__WHAT THE TASK ASKS__
What lines in the records below hold the string "parameterAnnotations"? Please show them.

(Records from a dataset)
>>>>>

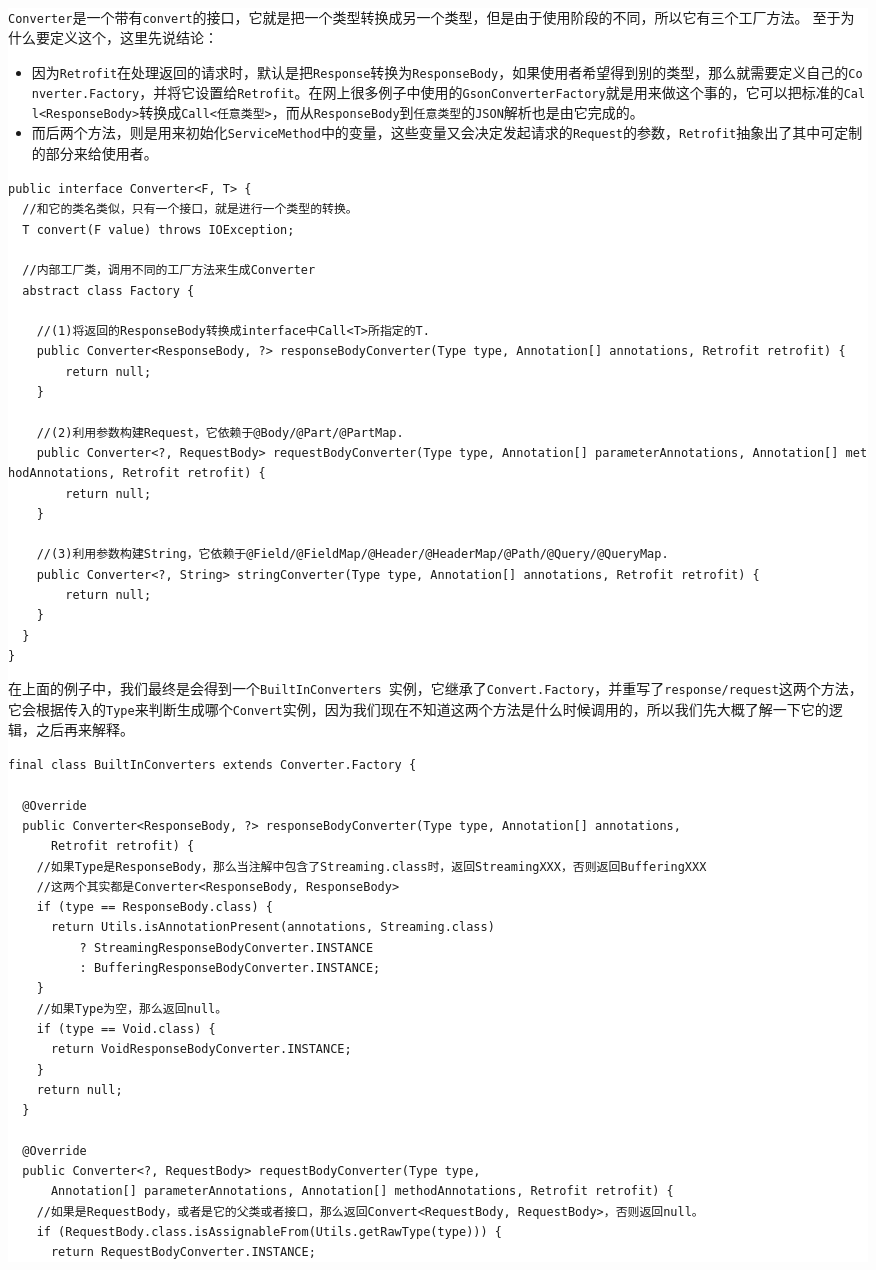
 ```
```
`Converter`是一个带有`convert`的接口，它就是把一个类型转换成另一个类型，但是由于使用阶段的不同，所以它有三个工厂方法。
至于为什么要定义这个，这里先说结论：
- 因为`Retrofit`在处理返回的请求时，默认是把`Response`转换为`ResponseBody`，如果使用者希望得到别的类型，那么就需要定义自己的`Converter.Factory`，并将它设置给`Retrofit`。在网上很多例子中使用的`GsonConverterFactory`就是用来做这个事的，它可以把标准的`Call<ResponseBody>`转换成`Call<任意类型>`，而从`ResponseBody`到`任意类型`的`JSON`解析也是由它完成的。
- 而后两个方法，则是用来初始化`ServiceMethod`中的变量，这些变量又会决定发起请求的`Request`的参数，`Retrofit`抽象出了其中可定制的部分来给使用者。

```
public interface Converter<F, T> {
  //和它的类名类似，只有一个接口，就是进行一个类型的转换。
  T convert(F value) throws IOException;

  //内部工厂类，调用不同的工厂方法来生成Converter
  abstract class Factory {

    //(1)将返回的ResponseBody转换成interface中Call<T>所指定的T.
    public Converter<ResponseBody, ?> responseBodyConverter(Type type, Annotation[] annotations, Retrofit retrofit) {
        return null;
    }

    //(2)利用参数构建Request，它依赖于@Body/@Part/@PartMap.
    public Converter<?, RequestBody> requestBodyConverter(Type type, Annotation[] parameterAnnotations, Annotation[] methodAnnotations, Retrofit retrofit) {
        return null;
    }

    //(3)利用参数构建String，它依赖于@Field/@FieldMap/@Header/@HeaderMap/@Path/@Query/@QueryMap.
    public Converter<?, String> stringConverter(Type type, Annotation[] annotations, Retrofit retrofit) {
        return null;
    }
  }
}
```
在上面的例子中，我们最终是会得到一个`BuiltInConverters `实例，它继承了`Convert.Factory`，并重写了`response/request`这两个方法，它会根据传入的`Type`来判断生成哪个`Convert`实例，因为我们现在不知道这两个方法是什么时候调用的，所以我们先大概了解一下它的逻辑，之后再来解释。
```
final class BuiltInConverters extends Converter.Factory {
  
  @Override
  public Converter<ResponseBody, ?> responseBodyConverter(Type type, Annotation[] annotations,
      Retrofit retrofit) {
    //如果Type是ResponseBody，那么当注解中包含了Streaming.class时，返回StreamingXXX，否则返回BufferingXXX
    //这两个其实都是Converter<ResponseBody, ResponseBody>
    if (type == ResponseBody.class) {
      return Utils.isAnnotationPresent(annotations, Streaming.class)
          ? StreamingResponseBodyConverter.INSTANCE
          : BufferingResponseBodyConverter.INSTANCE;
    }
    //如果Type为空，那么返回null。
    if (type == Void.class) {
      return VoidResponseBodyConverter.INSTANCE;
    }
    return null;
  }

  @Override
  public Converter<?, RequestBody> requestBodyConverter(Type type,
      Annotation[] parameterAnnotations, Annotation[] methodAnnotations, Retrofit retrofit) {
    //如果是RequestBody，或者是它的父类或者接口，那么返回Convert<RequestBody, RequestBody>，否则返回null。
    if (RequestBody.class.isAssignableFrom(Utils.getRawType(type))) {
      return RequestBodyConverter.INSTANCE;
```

<<<<<
>>>>>

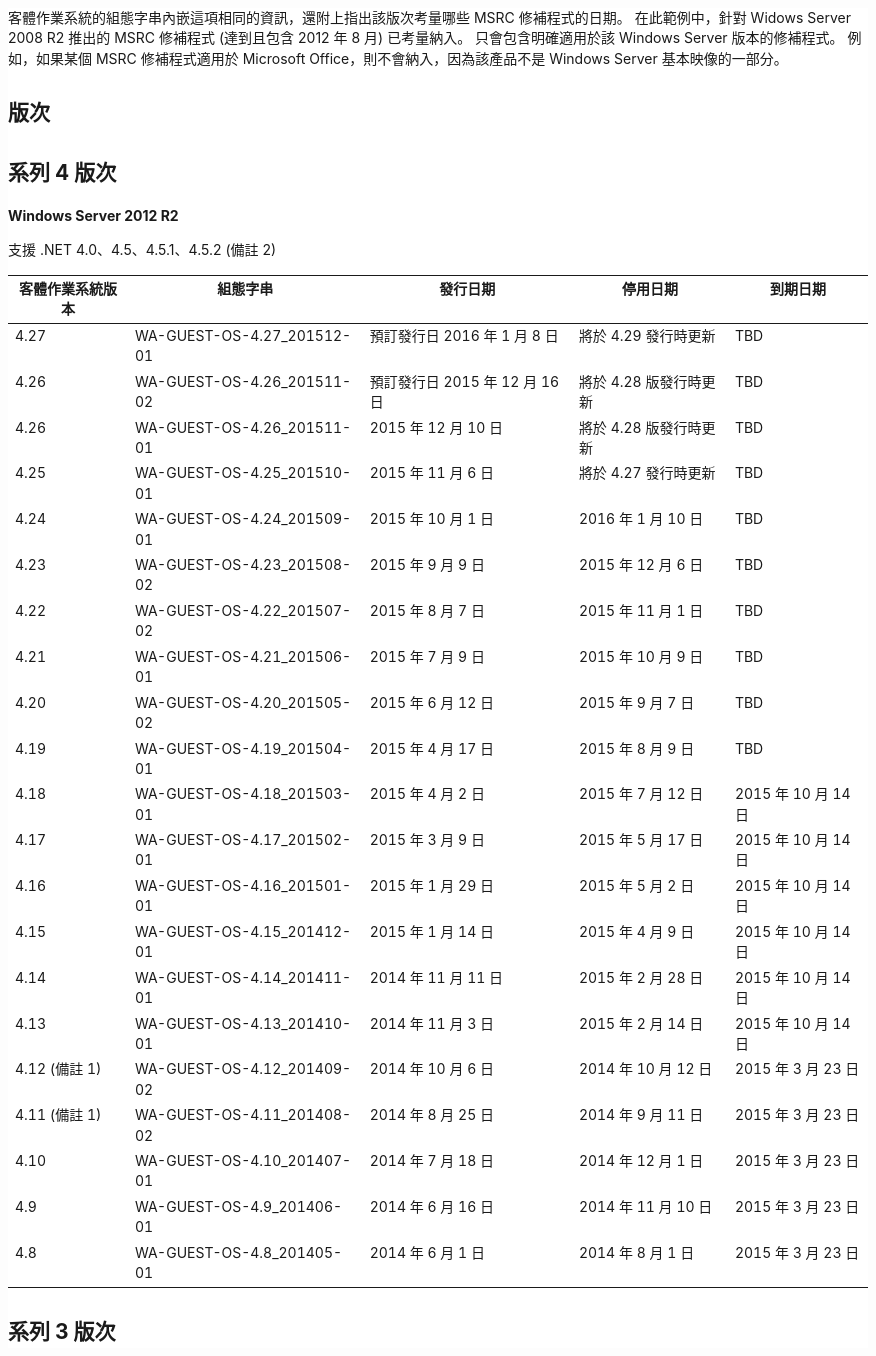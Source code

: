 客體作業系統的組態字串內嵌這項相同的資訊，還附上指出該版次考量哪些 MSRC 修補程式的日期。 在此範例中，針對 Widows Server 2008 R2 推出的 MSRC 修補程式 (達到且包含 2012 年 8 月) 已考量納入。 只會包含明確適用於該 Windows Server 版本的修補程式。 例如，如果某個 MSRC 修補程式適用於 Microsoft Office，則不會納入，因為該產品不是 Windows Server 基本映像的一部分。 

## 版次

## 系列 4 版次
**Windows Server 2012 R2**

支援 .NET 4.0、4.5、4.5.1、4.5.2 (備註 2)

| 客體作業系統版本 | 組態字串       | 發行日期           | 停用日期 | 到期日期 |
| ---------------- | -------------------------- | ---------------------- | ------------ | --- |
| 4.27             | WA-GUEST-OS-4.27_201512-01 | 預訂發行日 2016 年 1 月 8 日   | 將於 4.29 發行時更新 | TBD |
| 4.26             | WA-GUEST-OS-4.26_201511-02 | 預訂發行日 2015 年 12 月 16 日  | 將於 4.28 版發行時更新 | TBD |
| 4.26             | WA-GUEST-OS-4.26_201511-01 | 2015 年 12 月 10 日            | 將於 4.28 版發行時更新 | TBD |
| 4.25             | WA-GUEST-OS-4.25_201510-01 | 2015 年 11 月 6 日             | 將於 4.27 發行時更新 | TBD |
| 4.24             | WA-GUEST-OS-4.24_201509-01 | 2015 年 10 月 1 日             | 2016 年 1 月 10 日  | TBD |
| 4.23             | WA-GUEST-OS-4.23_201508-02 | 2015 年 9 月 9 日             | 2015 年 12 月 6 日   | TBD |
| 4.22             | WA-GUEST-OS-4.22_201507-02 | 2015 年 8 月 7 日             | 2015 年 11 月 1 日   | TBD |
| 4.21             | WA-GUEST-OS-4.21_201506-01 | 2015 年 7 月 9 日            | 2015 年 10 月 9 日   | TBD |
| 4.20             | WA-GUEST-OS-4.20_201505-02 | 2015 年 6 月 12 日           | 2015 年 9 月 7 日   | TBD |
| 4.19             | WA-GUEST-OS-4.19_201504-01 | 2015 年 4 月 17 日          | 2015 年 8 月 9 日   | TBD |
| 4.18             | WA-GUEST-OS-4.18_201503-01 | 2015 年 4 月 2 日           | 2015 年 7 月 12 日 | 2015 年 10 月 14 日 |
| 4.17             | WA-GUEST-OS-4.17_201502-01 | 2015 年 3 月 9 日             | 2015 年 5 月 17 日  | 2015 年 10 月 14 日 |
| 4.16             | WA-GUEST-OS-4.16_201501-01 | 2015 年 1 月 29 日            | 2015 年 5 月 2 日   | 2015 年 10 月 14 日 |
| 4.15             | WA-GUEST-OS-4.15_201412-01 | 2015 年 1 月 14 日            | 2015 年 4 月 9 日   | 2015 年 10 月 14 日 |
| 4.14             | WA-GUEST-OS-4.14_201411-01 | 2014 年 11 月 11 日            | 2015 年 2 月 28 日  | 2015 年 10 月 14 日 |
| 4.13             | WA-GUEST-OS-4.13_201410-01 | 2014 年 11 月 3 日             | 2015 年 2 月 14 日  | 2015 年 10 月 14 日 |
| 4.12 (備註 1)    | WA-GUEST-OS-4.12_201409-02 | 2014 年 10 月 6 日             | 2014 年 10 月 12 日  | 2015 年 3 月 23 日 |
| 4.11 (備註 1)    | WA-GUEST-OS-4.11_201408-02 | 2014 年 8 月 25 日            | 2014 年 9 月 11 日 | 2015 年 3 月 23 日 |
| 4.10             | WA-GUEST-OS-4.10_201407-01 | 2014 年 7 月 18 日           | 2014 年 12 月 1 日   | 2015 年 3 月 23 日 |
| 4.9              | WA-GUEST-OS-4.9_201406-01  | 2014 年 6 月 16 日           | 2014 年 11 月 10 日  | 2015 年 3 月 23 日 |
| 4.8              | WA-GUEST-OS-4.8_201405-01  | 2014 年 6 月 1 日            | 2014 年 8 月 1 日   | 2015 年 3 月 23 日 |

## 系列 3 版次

<<<<<

__RESULT FOR THIS EXERCISE__
    public Converter<?, RequestBody> requestBodyConverter(Type type, Annotation[] parameterAnnotations, Annotation[] methodAnnotations, Retrofit retrofit) {
      Annotation[] parameterAnnotations, Annotation[] methodAnnotations, Retrofit retrofit) {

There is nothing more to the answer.